● **Data to process**

[Start of section]

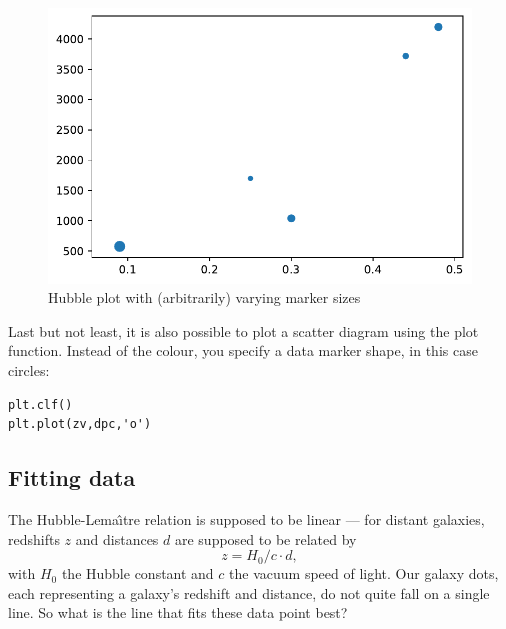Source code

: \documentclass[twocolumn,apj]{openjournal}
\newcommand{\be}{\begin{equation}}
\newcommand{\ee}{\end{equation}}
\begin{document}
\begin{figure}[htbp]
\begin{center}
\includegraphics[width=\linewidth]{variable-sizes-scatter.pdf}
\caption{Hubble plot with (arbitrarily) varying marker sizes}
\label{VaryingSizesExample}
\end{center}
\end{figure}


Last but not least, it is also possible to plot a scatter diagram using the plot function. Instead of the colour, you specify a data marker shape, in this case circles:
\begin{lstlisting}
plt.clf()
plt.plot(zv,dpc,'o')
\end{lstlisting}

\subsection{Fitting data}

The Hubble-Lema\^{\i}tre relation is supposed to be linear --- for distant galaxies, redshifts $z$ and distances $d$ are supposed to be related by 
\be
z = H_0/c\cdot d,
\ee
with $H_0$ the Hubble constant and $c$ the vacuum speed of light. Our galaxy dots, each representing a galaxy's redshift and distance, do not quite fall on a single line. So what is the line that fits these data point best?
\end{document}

[End of section]
[Start of section]

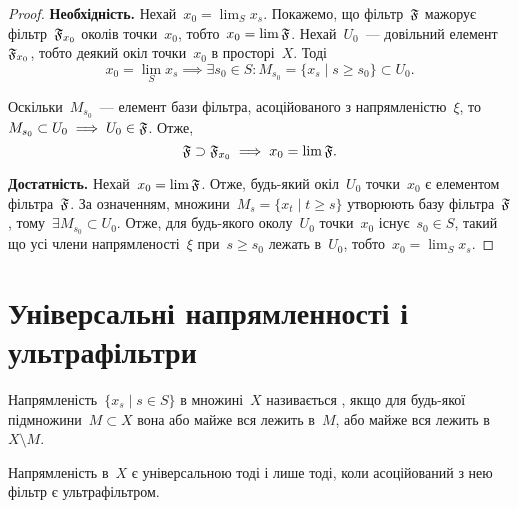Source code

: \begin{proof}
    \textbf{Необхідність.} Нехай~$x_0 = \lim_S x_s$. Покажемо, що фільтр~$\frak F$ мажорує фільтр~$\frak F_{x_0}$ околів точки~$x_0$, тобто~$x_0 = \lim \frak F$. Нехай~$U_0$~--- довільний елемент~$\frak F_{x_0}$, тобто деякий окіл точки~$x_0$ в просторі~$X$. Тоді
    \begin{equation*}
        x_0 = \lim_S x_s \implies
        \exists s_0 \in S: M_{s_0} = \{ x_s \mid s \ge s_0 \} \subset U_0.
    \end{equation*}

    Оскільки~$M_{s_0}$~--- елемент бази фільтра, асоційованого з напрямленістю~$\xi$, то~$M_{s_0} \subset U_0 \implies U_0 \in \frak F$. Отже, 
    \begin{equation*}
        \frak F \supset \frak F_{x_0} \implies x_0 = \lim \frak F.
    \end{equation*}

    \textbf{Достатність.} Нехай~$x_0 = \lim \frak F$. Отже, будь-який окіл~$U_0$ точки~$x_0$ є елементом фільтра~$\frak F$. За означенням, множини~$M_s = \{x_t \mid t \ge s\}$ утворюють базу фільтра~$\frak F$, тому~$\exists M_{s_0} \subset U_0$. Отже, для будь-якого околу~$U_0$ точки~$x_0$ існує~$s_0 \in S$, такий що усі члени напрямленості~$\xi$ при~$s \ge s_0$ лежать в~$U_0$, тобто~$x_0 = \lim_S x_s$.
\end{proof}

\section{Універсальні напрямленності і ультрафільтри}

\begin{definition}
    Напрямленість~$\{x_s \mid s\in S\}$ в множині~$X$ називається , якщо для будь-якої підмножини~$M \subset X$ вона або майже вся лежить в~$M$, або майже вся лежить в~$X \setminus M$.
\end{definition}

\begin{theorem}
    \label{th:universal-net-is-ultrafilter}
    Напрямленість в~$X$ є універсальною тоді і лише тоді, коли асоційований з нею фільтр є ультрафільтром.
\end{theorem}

[End of section]
[Start of section]

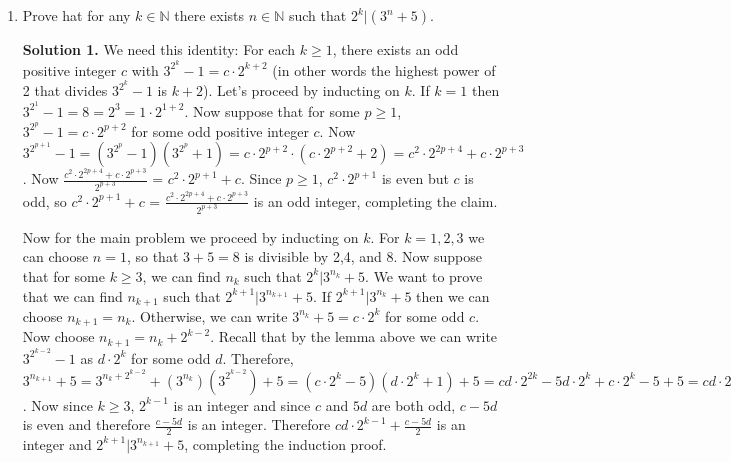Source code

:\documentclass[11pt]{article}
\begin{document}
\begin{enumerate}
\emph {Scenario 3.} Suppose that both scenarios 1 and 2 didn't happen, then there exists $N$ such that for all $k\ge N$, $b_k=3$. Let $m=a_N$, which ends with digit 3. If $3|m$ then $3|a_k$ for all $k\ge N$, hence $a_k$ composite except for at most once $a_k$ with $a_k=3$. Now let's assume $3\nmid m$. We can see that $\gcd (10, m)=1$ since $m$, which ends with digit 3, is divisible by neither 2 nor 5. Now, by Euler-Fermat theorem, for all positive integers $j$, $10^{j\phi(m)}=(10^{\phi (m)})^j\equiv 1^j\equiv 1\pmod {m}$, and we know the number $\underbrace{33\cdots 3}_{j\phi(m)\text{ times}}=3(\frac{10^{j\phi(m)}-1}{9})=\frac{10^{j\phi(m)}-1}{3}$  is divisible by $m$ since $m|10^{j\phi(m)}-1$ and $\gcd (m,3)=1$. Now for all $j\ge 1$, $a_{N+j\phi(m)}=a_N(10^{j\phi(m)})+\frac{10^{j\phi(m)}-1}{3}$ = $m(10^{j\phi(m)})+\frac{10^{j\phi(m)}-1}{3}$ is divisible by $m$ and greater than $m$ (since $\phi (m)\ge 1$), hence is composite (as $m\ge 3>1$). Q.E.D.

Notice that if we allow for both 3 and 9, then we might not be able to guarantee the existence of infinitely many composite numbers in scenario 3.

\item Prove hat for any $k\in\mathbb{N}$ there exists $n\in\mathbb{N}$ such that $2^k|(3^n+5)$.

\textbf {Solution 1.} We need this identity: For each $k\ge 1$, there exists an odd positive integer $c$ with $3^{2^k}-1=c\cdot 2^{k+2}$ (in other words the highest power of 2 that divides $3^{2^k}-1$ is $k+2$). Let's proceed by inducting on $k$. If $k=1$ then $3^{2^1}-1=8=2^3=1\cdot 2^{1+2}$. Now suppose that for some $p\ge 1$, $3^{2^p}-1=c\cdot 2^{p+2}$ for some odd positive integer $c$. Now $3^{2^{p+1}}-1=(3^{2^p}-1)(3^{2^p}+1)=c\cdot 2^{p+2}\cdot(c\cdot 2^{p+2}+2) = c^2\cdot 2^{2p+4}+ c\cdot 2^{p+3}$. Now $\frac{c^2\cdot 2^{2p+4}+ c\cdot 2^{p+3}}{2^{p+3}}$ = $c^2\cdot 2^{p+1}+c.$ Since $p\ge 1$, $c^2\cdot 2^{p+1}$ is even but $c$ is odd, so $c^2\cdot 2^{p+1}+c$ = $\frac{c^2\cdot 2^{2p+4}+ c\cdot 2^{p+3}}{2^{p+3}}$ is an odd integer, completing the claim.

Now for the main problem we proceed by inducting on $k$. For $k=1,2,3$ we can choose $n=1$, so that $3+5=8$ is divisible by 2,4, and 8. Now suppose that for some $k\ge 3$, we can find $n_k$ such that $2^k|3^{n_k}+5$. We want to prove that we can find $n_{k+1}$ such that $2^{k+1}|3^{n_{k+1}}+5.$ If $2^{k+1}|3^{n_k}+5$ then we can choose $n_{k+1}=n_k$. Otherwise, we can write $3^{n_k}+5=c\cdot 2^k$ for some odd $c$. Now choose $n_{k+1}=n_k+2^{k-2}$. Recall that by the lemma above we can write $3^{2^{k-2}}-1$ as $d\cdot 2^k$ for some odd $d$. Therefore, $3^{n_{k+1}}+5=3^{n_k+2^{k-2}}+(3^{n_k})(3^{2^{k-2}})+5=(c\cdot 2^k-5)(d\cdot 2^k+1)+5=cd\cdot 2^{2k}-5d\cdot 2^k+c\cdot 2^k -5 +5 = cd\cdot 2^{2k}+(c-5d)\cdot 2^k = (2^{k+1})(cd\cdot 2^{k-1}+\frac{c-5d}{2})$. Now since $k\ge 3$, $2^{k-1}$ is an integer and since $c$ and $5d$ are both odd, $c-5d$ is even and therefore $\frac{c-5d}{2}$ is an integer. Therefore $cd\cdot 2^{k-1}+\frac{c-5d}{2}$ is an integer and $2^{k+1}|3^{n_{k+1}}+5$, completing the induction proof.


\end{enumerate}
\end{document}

[End of section]

● **Prompt**
Filter the lines above, keeping and copying those that contain "proof".

● **Result**
: \begin{proof}
\end{proof}
Now for the main problem we proceed by inducting on $k$. For $k=1,2,3$ we can choose $n=1$, so that $3+5=8$ is divisible by 2,4, and 8. Now suppose that for some $k\ge 3$, we can find $n_k$ such that $2^k|3^{n_k}+5$. We want to prove that we can find $n_{k+1}$ such that $2^{k+1}|3^{n_{k+1}}+5.$ If $2^{k+1}|3^{n_k}+5$ then we can choose $n_{k+1}=n_k$. Otherwise, we can write $3^{n_k}+5=c\cdot 2^k$ for some odd $c$. Now choose $n_{k+1}=n_k+2^{k-2}$. Recall that by the lemma above we can write $3^{2^{k-2}}-1$ as $d\cdot 2^k$ for some odd $d$. Therefore, $3^{n_{k+1}}+5=3^{n_k+2^{k-2}}+(3^{n_k})(3^{2^{k-2}})+5=(c\cdot 2^k-5)(d\cdot 2^k+1)+5=cd\cdot 2^{2k}-5d\cdot 2^k+c\cdot 2^k -5 +5 = cd\cdot 2^{2k}+(c-5d)\cdot 2^k = (2^{k+1})(cd\cdot 2^{k-1}+\frac{c-5d}{2})$. Now since $k\ge 3$, $2^{k-1}$ is an integer and since $c$ and $5d$ are both odd, $c-5d$ is even and therefore $\frac{c-5d}{2}$ is an integer. Therefore $cd\cdot 2^{k-1}+\frac{c-5d}{2}$ is an integer and $2^{k+1}|3^{n_{k+1}}+5$, completing the induction proof.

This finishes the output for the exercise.